Here you can see that the RSI indicator was overbought either when, or just before candle numbers 1, 3, and 4 appeared. Just before candle number 2 was formed, RSI was at 69, which is almost overbought. So in all four instances, the RSI indicator provided early warnings to bullish traders that counter-trend corrections would likely be encountered. What makes this indicator so fantastic, is that it would have alerted you of these corrections at least 24 hours before they occurred!
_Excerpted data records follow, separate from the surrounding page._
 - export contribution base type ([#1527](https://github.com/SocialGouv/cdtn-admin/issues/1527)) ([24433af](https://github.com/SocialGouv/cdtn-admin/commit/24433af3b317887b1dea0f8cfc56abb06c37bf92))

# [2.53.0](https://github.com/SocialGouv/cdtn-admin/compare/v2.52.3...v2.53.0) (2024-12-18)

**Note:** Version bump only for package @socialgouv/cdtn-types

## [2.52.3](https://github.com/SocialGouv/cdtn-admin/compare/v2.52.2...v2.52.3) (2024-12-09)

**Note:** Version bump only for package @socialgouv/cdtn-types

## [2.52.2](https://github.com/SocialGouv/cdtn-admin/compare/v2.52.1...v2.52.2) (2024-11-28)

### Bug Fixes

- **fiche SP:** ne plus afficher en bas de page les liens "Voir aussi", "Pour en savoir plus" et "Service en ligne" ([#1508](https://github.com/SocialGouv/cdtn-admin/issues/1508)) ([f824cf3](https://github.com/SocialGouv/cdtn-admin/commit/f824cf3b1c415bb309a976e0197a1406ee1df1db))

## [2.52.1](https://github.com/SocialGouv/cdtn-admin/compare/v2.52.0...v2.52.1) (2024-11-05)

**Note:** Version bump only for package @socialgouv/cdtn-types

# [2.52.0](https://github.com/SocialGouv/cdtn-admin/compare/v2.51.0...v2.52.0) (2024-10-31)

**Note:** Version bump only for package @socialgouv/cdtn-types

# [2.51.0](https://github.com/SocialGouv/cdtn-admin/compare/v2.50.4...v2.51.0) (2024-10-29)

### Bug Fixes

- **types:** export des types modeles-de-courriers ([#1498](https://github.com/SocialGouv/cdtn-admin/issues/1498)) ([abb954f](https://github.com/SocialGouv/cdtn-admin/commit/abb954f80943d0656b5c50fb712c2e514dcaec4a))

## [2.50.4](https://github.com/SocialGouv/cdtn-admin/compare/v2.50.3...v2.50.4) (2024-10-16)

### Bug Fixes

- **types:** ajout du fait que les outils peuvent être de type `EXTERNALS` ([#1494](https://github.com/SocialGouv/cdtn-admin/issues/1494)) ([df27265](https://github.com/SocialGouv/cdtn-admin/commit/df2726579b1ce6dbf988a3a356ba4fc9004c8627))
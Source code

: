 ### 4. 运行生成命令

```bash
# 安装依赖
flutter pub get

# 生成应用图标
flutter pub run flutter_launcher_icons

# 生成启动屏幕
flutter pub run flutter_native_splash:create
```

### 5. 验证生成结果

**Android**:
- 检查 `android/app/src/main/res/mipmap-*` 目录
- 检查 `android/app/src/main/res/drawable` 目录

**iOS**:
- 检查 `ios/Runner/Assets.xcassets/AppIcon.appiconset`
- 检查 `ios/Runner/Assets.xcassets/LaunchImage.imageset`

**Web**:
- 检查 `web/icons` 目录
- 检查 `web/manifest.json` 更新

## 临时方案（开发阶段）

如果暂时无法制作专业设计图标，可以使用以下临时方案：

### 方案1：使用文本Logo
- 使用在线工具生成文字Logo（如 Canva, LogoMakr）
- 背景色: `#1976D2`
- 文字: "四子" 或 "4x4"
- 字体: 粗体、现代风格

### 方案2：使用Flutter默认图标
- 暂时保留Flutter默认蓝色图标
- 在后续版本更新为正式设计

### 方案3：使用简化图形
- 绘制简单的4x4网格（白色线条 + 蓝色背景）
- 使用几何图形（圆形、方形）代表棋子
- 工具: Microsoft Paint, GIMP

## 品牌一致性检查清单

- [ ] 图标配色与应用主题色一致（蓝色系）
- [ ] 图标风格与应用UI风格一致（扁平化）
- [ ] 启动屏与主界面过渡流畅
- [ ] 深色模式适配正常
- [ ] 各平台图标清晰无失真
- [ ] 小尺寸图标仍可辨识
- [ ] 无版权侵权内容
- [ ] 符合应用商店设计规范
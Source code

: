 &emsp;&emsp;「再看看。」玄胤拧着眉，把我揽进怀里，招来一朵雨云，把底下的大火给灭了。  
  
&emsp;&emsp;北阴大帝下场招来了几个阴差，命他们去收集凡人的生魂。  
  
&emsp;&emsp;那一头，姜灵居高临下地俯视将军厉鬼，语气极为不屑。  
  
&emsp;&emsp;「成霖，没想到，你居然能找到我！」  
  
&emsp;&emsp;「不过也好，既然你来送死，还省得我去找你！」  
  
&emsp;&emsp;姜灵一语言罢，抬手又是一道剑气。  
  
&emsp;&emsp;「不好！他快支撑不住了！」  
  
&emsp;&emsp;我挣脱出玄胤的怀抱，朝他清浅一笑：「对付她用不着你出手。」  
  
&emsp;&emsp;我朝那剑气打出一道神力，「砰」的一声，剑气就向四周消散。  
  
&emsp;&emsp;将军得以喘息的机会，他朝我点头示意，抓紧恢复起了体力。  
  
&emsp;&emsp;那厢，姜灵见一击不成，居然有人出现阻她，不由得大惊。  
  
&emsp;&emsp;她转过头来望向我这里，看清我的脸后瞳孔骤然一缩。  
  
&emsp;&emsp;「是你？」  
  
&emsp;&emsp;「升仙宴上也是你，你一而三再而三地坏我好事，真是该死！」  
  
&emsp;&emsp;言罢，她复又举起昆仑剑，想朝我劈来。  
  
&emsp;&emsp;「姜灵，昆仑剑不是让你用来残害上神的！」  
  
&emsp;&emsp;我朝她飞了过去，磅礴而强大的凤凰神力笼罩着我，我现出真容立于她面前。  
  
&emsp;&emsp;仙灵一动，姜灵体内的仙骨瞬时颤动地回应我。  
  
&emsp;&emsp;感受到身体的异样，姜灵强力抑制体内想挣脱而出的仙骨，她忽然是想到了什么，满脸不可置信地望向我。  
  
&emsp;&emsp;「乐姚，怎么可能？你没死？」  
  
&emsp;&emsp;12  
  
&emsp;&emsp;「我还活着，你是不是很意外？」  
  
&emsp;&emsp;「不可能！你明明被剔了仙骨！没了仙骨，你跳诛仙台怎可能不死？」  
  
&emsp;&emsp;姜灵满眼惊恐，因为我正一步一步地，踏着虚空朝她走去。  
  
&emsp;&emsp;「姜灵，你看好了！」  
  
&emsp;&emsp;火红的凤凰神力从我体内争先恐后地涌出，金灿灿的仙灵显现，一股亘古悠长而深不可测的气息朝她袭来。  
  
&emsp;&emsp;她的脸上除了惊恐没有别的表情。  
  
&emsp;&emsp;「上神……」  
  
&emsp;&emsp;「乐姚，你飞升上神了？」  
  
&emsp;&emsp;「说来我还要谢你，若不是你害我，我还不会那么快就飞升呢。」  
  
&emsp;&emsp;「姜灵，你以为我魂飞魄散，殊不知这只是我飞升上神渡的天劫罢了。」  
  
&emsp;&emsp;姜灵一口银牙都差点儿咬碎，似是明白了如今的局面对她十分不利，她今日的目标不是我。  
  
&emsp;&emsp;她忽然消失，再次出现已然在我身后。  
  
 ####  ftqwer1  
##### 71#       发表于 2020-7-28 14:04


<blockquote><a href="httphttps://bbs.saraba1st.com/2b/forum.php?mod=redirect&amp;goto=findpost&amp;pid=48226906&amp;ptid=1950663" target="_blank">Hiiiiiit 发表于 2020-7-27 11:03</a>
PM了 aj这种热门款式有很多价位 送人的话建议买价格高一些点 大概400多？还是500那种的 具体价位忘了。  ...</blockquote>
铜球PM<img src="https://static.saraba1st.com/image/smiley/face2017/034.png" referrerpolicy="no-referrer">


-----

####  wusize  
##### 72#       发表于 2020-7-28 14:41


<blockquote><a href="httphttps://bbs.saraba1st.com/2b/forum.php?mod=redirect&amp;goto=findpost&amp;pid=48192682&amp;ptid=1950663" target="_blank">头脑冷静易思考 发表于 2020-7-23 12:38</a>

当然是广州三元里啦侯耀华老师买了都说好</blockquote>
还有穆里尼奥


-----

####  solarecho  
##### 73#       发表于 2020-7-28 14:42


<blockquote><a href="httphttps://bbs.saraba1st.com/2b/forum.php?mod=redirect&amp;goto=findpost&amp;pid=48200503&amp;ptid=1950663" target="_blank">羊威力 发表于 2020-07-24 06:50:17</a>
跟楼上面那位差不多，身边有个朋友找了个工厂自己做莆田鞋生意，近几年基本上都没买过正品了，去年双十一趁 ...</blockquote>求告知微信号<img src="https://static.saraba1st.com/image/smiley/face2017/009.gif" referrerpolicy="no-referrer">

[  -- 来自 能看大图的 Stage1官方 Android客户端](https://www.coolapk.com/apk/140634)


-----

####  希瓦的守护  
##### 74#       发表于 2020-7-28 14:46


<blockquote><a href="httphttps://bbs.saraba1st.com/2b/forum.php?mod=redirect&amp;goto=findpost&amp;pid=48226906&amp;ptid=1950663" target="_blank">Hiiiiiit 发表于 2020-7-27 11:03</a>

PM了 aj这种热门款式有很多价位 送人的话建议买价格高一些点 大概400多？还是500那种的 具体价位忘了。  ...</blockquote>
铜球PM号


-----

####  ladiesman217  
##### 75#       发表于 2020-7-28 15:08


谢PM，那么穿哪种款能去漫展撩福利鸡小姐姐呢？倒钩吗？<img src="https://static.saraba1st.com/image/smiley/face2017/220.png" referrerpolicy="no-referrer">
RSI should ideally be used in combination with other indicators, or at least with price action triggers for the best results. In choppy market conditions where deep counter-trend corrections occur, the RSI indicator is the ideal tool to warn you of imminent dangers. It reminds me of the way the baboon and monkey species here in Southern Africa operate. They have all kinds of natural enemies like large eagles, snakes, caracals, foxes, leopards, lions, etc. So they usually rely on one of the older primates in the group to sit somewhere in a high tree or rock, on the lookout for these predators. While the 'guard-monkey' is scanning the area for potential dangers, the rest of the group can focus on collecting food, grooming, and so on.

In this case, with the AUD/USD, the RSI indicator effectively provided early warning signals to traders in long positions.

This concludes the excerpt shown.